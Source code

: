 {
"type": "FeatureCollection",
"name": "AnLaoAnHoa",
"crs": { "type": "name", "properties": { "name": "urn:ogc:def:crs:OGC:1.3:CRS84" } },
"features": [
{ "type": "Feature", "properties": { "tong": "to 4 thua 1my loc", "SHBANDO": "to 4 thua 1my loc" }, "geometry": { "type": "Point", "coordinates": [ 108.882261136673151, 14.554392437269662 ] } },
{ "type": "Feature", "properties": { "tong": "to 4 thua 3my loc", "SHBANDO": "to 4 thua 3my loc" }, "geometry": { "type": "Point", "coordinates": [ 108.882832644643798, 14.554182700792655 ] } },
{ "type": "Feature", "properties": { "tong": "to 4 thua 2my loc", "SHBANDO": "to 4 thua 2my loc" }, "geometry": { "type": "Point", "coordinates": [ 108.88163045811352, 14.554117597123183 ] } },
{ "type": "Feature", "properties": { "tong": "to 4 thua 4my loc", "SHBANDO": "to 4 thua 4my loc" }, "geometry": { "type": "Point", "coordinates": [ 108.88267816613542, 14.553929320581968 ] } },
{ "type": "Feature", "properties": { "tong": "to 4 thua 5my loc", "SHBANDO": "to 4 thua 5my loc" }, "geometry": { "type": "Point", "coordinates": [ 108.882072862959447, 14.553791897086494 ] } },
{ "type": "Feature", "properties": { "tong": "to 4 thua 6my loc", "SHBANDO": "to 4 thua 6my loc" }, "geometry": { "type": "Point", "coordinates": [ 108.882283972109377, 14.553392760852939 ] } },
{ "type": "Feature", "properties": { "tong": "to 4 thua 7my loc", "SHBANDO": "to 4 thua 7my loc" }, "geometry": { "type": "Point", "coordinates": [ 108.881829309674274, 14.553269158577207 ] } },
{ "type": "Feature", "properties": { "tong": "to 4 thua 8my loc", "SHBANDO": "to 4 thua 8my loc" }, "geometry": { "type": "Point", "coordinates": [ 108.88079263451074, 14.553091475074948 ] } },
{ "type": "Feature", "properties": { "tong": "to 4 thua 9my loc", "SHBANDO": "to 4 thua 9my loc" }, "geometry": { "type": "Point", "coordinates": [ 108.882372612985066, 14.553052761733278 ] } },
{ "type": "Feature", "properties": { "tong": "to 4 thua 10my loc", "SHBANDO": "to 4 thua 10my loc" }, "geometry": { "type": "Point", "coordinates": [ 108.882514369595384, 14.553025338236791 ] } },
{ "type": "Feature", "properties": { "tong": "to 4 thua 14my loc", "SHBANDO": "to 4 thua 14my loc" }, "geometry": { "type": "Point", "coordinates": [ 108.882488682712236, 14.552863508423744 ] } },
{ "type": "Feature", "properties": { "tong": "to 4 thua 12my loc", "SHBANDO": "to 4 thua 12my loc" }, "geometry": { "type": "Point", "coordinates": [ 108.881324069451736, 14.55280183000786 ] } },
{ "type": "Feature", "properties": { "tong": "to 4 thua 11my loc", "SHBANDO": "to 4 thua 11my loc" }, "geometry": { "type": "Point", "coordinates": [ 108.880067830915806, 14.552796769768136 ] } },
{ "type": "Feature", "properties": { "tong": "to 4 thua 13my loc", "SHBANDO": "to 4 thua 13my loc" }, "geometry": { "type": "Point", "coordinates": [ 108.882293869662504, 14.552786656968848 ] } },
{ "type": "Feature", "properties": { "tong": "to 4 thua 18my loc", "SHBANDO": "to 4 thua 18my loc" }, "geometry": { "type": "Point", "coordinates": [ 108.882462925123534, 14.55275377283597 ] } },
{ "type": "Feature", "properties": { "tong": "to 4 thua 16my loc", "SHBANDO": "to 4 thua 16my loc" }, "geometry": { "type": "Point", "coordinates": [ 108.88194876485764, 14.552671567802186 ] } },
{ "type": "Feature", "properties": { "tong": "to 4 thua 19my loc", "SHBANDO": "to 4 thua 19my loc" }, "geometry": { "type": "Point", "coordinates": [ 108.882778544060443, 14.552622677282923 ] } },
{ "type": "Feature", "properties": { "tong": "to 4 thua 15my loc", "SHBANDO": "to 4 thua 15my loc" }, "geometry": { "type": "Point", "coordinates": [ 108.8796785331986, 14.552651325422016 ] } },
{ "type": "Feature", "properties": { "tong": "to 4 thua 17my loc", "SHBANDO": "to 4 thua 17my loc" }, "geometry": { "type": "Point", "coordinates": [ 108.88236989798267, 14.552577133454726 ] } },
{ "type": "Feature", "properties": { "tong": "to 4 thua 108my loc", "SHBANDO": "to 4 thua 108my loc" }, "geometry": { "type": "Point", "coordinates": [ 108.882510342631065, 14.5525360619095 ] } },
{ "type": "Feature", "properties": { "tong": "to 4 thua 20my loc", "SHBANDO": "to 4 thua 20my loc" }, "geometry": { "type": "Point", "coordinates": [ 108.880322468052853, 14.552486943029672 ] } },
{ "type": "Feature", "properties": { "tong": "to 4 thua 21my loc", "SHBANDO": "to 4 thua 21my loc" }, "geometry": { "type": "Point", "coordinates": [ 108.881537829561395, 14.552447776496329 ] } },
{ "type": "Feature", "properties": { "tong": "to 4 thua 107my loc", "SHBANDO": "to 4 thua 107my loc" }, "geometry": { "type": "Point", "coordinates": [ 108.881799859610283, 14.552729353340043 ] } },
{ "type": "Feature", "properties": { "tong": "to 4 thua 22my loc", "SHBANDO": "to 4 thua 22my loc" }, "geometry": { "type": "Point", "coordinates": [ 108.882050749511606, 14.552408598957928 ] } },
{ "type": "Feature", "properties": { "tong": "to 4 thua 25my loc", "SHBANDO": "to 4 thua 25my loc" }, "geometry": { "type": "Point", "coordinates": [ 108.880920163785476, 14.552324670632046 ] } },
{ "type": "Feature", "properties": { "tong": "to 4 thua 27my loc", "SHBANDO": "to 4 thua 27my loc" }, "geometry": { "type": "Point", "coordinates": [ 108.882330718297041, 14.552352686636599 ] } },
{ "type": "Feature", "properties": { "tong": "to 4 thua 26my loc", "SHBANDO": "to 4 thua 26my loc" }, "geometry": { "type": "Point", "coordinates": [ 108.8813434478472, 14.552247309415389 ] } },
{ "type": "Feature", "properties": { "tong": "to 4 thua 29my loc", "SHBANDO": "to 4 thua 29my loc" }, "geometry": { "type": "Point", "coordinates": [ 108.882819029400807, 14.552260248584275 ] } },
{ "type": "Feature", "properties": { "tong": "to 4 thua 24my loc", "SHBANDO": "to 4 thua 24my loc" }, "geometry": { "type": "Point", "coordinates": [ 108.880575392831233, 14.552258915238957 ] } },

• • • • •

__What you will do__
Please copy, exactly and with nothing else, the lines above beginning at the line that has "[ 108.882372612985066, 14.553052761733278" and ending with the line that has "[ 108.882778544060443, 14.552622677282923".

__Task solution__
{ "type": "Feature", "properties": { "tong": "to 4 thua 9my loc", "SHBANDO": "to 4 thua 9my loc" }, "geometry": { "type": "Point", "coordinates": [ 108.882372612985066, 14.553052761733278 ] } },
{ "type": "Feature", "properties": { "tong": "to 4 thua 10my loc", "SHBANDO": "to 4 thua 10my loc" }, "geometry": { "type": "Point", "coordinates": [ 108.882514369595384, 14.553025338236791 ] } },
{ "type": "Feature", "properties": { "tong": "to 4 thua 14my loc", "SHBANDO": "to 4 thua 14my loc" }, "geometry": { "type": "Point", "coordinates": [ 108.882488682712236, 14.552863508423744 ] } },
{ "type": "Feature", "properties": { "tong": "to 4 thua 12my loc", "SHBANDO": "to 4 thua 12my loc" }, "geometry": { "type": "Point", "coordinates": [ 108.881324069451736, 14.55280183000786 ] } },
{ "type": "Feature", "properties": { "tong": "to 4 thua 11my loc", "SHBANDO": "to 4 thua 11my loc" }, "geometry": { "type": "Point", "coordinates": [ 108.880067830915806, 14.552796769768136 ] } },
{ "type": "Feature", "properties": { "tong": "to 4 thua 13my loc", "SHBANDO": "to 4 thua 13my loc" }, "geometry": { "type": "Point", "coordinates": [ 108.882293869662504, 14.552786656968848 ] } },
{ "type": "Feature", "properties": { "tong": "to 4 thua 18my loc", "SHBANDO": "to 4 thua 18my loc" }, "geometry": { "type": "Point", "coordinates": [ 108.882462925123534, 14.55275377283597 ] } },
{ "type": "Feature", "properties": { "tong": "to 4 thua 16my loc", "SHBANDO": "to 4 thua 16my loc" }, "geometry": { "type": "Point", "coordinates": [ 108.88194876485764, 14.552671567802186 ] } },
{ "type": "Feature", "properties": { "tong": "to 4 thua 19my loc", "SHBANDO": "to 4 thua 19my loc" }, "geometry": { "type": "Point", "coordinates": [ 108.882778544060443, 14.552622677282923 ] } },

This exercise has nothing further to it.